The Lebs is the latest novel for Sydney writer and community arts worker Michael Mohammed Ahmad. The author sketches his characters with precision and with a refreshing lack of moralising about their lives. Some of the young men spout misogynist and anti-Semitic opinions. These sentiments are disturbing, but there is no suggestion that they are being endorsed.

The novel shifts from witty to bleak and confronting, and then back, sometimes in the space of a few paragraphs. Ahmad traverses a number of issues – sex, gender, race, and religion – without being didactic.
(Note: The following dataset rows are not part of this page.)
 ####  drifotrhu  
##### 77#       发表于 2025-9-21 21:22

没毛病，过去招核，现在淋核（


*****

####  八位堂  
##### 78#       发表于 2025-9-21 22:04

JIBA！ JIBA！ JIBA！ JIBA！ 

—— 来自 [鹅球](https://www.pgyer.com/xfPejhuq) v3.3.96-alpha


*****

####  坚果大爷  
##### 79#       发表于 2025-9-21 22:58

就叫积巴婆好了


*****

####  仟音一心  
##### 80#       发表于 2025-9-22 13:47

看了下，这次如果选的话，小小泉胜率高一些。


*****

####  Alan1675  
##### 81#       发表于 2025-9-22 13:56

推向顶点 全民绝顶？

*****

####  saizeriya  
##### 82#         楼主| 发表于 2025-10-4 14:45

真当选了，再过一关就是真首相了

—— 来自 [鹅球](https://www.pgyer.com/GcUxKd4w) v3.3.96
The book is divided into sections with titles such as ‘Drug Dealers and Drive Bys’. These titles could have been lifted from tabloid reports about the supposed horrors of multicultural suburbia. They contrast nicely with the unsensational, though always compelling, events in Bani’s life.
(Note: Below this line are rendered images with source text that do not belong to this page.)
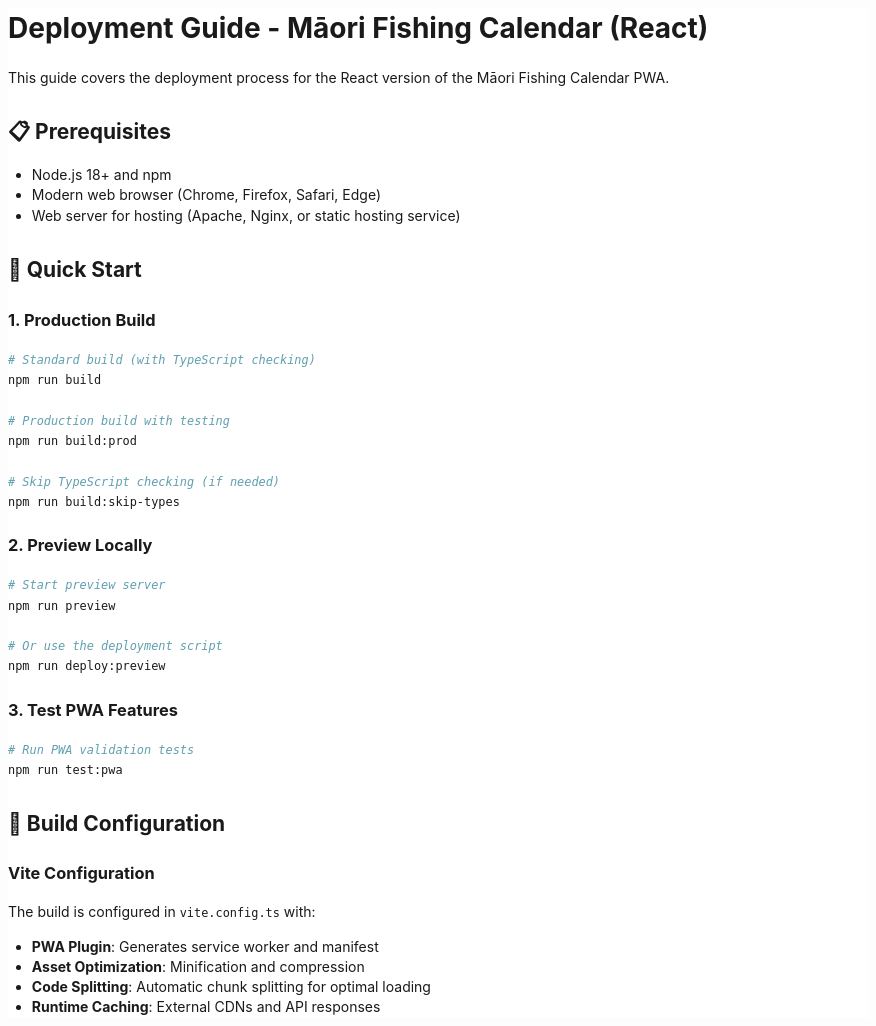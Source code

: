 # Deployment Guide - Māori Fishing Calendar (React)

This guide covers the deployment process for the React version of the Māori Fishing Calendar PWA.

## 📋 Prerequisites

- Node.js 18+ and npm
- Modern web browser (Chrome, Firefox, Safari, Edge)
- Web server for hosting (Apache, Nginx, or static hosting service)

## 🚀 Quick Start

### 1. Production Build

```bash
# Standard build (with TypeScript checking)
npm run build

# Production build with testing
npm run build:prod

# Skip TypeScript checking (if needed)
npm run build:skip-types
```

### 2. Preview Locally

```bash
# Start preview server
npm run preview

# Or use the deployment script
npm run deploy:preview
```

### 3. Test PWA Features

```bash
# Run PWA validation tests
npm run test:pwa
```

## 🔧 Build Configuration

### Vite Configuration

The build is configured in `vite.config.ts` with:

- **PWA Plugin**: Generates service worker and manifest
- **Asset Optimization**: Minification and compression
- **Code Splitting**: Automatic chunk splitting for optimal loading
- **Runtime Caching**: External CDNs and API responses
The Lebs’ sense of historicity is fuzzy. At one point, for example, Bani observes his classmates’ reactions to the 9/11 terrorist attacks, which, we are told, have just occurred. This would suggest that the novel is set in 2001, but there are also references to Cormac McCarthy’s novel The Road (2006) and to a 2009 incident featuring radio personality Kyle Sandilands. This aside, The Lebs provides a confronting and admirably frank examination of one young man’s coming of age in contemporary Australia.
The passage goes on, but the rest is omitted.